Posterior scleral shells from normal eyes from donors of European (n = 20 pairs; previously reported) and African (n = 9 pairs) descent aged 0 and 90 years old were inflation tested within 48 hours post mortem. Scleral shells were pressurized from 5 to 45 mm Hg and the full-field, 3-dimensional (3D) deformation of the outer surface was recorded at submicrometric accuracy using speckle interferometry (ESPI). Mean maximum principal (tensile) strain of the peripapillary and midperipheral regions surrounding the optic nerve head (ONH) were fit using a functional mixed effects model that accounts for intradonor variability, same-race correlation, and spatial autocorrelation to estimate the effect of race on the age-related changes in mechanical scleral strain.

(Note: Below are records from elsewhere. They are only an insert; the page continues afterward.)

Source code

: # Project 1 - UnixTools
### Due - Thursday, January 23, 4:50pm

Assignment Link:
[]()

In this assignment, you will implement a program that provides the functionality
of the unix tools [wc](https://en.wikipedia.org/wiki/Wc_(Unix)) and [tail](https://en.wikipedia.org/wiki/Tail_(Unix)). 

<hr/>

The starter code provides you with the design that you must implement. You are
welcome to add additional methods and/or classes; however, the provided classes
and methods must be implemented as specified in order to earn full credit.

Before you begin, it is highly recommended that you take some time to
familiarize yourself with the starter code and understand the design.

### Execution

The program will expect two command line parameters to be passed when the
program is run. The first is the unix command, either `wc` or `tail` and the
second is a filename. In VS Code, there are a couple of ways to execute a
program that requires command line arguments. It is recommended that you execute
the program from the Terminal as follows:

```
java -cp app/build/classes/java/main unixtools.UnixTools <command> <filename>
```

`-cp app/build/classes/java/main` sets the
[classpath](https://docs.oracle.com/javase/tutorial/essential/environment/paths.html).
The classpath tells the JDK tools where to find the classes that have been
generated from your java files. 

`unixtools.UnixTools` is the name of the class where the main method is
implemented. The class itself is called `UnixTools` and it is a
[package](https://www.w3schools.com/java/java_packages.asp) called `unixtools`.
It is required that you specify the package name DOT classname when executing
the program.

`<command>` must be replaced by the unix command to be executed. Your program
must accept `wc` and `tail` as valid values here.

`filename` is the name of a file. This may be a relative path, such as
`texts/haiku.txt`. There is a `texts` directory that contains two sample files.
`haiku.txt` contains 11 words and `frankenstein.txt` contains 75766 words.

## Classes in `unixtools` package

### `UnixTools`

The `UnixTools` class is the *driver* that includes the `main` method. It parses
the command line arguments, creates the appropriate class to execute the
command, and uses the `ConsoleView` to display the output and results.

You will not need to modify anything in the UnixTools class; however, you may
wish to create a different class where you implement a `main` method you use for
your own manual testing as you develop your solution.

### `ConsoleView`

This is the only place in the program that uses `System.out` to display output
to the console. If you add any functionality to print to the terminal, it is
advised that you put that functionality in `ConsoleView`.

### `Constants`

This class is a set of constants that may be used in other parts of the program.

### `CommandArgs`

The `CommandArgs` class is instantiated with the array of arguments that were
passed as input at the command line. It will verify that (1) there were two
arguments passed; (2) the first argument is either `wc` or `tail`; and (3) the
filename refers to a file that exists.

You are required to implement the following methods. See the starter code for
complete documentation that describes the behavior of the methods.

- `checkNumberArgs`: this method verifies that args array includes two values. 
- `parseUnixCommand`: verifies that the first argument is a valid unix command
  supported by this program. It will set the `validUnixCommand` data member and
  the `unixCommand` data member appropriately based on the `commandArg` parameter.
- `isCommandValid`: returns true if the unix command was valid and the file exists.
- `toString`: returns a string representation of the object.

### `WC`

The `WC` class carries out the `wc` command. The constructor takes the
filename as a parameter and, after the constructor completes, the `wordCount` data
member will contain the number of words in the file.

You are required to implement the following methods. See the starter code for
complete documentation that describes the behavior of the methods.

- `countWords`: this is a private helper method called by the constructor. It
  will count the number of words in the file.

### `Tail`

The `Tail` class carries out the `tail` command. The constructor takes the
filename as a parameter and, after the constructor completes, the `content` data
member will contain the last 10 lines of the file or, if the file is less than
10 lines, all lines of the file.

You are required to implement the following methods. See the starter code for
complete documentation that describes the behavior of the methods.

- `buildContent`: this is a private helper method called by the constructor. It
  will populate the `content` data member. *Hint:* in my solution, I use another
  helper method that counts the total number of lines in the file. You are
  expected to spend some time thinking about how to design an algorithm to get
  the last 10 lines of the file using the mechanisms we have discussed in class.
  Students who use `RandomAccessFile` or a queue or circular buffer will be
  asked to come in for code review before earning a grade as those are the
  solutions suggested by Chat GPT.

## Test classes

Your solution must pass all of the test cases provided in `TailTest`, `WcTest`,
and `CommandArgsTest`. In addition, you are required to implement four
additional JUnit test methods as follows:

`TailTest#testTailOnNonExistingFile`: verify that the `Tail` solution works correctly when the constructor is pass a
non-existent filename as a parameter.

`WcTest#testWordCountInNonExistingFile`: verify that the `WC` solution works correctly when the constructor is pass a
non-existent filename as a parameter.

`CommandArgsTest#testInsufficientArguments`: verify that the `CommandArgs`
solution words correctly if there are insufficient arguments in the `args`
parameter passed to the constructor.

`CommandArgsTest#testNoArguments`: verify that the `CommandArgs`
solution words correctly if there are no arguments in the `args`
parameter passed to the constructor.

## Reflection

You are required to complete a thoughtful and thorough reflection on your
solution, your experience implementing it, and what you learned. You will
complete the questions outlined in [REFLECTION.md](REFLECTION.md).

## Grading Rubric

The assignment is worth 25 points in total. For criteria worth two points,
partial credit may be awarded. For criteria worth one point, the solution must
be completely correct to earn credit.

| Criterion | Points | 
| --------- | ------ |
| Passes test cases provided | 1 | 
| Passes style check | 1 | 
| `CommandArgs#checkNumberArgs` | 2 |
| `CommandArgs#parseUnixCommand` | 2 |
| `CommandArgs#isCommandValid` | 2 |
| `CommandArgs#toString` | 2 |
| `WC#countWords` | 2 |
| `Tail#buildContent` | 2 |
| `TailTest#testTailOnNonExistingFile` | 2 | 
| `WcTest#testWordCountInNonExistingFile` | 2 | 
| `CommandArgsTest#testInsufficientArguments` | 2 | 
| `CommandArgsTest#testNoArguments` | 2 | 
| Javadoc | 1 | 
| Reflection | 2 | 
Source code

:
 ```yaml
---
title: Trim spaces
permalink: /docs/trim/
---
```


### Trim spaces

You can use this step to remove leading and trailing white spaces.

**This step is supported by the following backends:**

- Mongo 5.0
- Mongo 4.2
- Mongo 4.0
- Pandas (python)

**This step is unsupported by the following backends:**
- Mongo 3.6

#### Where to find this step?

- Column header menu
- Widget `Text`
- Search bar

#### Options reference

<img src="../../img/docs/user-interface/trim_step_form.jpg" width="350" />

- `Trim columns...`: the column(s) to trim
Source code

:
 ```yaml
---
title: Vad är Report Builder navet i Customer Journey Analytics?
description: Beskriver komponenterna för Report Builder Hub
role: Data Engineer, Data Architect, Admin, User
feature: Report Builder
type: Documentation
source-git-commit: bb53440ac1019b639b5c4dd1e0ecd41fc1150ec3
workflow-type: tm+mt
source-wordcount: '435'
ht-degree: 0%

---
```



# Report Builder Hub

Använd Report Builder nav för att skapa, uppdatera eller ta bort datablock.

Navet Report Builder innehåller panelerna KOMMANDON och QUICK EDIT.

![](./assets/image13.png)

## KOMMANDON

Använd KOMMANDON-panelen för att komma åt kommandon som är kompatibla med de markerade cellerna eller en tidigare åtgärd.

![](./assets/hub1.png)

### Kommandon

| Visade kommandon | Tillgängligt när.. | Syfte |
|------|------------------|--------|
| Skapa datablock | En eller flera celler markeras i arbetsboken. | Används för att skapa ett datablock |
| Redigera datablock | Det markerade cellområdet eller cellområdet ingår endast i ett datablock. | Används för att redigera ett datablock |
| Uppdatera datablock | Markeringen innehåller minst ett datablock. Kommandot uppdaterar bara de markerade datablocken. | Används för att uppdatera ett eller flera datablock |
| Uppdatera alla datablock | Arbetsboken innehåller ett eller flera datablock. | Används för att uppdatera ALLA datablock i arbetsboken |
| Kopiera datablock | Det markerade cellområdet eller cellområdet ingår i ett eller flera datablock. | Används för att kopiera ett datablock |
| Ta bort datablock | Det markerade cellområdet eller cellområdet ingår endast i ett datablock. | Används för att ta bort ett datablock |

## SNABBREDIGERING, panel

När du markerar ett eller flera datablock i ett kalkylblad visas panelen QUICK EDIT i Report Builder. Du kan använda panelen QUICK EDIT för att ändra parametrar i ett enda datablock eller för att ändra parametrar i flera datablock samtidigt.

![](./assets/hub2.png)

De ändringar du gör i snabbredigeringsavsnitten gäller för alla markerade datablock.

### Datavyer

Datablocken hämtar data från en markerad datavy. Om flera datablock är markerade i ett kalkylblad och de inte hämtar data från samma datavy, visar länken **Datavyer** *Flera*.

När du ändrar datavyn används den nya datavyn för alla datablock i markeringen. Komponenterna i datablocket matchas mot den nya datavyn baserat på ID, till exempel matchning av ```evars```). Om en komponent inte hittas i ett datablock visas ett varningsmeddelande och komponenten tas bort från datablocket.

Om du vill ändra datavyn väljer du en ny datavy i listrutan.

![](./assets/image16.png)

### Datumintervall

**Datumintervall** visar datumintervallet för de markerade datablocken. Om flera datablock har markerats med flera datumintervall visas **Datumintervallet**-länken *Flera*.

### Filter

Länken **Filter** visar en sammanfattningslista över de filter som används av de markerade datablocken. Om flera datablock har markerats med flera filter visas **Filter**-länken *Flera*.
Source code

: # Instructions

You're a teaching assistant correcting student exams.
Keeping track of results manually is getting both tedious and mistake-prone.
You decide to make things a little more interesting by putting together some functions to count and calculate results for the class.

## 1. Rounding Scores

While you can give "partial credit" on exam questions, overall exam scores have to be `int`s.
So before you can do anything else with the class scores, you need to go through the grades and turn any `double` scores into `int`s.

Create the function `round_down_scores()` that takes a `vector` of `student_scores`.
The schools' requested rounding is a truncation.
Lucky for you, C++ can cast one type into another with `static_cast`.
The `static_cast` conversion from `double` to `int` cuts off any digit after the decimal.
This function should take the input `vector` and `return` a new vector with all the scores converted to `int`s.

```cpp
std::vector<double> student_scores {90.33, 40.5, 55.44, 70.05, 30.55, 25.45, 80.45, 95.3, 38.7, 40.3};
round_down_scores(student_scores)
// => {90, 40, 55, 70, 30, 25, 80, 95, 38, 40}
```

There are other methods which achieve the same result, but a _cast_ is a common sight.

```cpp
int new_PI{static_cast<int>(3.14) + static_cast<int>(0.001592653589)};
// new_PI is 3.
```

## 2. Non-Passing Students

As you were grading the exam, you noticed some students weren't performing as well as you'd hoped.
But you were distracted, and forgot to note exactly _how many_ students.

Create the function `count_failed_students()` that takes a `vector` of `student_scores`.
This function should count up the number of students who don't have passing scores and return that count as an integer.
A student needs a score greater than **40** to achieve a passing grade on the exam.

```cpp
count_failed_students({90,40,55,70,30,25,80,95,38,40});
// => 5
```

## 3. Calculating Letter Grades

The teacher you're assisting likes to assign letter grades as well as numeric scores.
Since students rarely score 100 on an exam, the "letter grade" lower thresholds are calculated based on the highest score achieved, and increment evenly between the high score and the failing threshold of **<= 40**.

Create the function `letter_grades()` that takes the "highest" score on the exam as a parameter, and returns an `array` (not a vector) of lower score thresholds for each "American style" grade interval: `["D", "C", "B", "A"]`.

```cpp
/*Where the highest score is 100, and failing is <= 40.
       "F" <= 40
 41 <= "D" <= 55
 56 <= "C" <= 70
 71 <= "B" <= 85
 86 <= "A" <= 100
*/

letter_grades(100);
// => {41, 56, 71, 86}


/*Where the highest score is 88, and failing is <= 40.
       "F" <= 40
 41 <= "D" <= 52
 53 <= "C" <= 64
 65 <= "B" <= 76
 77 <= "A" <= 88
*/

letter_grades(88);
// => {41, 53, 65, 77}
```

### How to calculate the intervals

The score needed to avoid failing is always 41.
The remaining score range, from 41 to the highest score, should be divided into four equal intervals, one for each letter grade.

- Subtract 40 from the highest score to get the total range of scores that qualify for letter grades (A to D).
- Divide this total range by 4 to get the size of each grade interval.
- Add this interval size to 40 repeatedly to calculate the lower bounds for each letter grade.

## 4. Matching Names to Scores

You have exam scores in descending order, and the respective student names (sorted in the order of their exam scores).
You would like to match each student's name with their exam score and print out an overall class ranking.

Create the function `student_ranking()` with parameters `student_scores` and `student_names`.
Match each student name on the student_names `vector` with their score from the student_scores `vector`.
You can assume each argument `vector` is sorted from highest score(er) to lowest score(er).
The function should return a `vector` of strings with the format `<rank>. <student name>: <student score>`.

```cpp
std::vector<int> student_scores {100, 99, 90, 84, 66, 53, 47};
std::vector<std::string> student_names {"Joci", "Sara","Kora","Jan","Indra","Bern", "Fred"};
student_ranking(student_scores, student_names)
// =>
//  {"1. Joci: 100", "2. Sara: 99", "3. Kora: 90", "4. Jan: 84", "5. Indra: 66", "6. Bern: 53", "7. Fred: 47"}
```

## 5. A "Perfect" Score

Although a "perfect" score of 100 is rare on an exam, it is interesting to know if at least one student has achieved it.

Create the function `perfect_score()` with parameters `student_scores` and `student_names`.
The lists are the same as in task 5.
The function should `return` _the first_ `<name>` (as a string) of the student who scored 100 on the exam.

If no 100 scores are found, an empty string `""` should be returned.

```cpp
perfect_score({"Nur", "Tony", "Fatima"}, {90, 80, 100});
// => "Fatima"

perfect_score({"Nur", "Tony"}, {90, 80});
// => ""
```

Mechanical tensile strain significantly decreased with age in the peripapillary sclera in the African and European descent groups (P < 0.001), but the age-related stiffening was significantly greater in the African descent group (P < 0.05). Maximum principal strain in the peripapillary sclera was significantly higher than in the midperipheral sclera for both ethnic groups.
The sclera surrounding the ONH stiffens more rapidly with age in the African descent group compared to the European group. Stiffening of the peripapillary sclera with age may be related to the higher prevalence of glaucoma in the elderly and persons of African descent.